Improve Listening Skills-20140424Because I work mostly with executives and business owners, almost every day I hear the same lament, “If only these people would listen.” Somehow we have come to believe that it’s about others improving their listening skills rather than us improving ours. Why is it that we always think it’s about them not listening, while we are so certain we are ‘excellent’ listeners? I don’t think it’s about us forgoing responsibility and blaming others; I think it’s that we do not understand what listening means.

We assume that listening and hearing are the same. After all, if someone is speaking we hear them, and isn’t that listening? Yet listening is more than just an auditory function. Listening requires us to care enough about the other person to suspend our thinking, our judgments, whatever we are currently doing, and pay attention.
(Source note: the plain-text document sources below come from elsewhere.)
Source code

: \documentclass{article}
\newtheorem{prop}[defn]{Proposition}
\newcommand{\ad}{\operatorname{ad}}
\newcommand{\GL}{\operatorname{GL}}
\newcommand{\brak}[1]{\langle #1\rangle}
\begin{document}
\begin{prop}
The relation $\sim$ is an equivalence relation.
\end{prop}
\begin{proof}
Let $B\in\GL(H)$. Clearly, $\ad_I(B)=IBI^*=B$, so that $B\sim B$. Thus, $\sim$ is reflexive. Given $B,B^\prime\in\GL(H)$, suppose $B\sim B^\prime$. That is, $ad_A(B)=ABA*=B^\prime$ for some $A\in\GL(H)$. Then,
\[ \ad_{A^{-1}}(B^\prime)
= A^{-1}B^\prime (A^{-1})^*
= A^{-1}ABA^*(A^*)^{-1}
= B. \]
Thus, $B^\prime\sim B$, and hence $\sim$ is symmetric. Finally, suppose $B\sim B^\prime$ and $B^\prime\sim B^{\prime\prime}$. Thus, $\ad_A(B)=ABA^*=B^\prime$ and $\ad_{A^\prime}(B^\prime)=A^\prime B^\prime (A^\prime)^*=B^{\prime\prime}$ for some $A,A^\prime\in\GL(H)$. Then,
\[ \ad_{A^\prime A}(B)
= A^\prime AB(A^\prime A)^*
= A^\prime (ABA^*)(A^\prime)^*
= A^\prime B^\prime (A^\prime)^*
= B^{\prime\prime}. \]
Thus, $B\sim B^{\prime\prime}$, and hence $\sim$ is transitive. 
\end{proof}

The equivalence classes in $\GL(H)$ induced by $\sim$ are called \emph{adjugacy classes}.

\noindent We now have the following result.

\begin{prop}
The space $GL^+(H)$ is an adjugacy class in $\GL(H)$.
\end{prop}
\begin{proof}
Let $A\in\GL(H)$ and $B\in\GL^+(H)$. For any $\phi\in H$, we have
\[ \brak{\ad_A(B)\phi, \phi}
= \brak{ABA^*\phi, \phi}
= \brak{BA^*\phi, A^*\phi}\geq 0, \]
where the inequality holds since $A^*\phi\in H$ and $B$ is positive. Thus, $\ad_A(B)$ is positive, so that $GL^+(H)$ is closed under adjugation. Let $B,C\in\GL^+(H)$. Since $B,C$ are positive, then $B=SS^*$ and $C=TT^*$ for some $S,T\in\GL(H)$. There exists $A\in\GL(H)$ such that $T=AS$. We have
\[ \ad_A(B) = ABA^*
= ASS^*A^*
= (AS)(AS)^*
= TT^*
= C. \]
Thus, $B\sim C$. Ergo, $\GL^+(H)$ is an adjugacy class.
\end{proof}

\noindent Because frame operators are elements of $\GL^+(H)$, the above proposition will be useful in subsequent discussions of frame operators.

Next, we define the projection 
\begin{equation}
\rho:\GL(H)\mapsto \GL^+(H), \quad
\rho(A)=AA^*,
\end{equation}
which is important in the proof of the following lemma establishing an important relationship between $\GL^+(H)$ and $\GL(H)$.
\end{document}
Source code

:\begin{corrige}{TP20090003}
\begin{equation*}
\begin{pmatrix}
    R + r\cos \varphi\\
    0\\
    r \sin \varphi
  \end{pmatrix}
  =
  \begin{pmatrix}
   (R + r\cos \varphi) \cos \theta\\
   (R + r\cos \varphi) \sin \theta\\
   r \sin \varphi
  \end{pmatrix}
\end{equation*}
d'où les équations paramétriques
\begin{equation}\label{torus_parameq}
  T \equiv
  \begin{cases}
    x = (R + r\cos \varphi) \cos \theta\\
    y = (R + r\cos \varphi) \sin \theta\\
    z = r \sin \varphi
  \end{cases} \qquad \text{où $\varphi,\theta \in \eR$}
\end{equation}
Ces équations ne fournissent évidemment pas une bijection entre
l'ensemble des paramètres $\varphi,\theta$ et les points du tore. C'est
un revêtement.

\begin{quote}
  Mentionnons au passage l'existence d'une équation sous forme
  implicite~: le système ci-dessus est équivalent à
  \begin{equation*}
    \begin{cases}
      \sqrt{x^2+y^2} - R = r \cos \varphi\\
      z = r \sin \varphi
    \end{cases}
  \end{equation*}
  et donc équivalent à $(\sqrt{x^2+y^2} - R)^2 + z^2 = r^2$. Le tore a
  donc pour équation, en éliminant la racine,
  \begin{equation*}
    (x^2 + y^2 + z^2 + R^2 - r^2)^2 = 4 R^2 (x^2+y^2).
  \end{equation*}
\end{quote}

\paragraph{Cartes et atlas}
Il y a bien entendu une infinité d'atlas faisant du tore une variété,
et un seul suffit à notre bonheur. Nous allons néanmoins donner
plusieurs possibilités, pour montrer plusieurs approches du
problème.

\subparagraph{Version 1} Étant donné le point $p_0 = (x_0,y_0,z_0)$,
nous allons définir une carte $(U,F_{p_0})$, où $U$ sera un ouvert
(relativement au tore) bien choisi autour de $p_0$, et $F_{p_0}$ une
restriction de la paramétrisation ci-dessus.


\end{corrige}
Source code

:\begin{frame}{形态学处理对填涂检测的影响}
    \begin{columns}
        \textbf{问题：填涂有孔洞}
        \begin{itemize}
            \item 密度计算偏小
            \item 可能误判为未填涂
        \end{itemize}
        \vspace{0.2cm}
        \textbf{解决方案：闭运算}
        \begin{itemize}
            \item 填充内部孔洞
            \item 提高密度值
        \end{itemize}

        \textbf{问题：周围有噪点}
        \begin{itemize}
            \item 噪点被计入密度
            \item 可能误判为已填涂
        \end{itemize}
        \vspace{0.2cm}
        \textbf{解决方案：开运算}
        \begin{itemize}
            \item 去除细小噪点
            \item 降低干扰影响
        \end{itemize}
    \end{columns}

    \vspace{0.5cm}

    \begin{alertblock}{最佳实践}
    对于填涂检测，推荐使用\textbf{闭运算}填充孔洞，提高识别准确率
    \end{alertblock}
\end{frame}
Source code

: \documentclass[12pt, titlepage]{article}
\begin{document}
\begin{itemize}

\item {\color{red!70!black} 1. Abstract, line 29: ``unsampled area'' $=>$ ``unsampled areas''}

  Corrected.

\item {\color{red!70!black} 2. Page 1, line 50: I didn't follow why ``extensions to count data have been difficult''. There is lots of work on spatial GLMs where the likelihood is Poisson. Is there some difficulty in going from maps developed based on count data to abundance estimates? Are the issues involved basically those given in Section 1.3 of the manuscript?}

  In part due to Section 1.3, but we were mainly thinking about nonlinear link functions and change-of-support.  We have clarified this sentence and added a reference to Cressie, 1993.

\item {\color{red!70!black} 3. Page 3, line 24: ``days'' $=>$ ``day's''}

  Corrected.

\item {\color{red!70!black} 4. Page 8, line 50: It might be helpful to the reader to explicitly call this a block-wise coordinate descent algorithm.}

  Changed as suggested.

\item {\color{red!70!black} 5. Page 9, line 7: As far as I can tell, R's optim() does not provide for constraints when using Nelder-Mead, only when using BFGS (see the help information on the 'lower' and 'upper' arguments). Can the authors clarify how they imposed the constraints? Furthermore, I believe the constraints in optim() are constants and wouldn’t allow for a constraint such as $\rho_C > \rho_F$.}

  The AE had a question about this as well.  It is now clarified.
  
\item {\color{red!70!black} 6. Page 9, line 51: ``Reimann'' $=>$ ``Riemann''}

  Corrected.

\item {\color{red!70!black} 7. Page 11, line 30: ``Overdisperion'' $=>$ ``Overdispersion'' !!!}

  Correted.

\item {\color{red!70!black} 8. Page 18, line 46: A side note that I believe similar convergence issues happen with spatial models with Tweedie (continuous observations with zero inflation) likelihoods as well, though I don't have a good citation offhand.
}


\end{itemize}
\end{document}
Listening is not an auditory skill; it’s a mental skill. True listening necessitates our hearing beneath the words to what the person is telling us. We have to listen for the words someone uses (why those and not another one), the inflection in their voice, their speech patterns (long pauses, speaking rapidly, etc.), what’s not being said, the feelings … and that’s just to start.

If we are thinking about something else when the person is talking, if we are assuming this is just the ‘same old story’ or we truly don’t care about what they have to say, we may hear them but we won’t be listening. And trust me, they will know we aren’t. When others think we aren’t listening, they don’t believe we care about them, and the consequence of this belief is they quit trusting us. Talk about communication barriers!

Is building trust why we should consider improving listening skills? It’s certainly one reason. Let me give you one of my favorite quotes: “Between what I think I want to say, what I believe I’m saying, what I say, what you want to hear, what you believe you understood, and what you actually understood, there are at least nine possibilities for misunderstanding.” Improving listening skills gives us a chance at improving communication and reducing misunderstandings. Think about it. What if you could reduce conflict and increase productivity and morale through improved communication? What if problems got resolved and did not reappear because everyone was ‘listening’? What if you never again had to ask yourself, “Are they speaking some foreign language?” or “Why don’t they listen?”

Nothing is more important to human beings than being heard, which happens when we listen. Listening is the first skill in a set of building blocks that impacts the success of communication. If we get it wrong at this step then the likelihood is that we will have a problem: Something will be misunderstood; messages won’t be clear; feelings will come into play; trust will become an issue. Any number of challenges will occur. The first step toward advancing communication is improving listening skills, and that starts with you. You’ll be surprised at what you learn when you truly listen to others.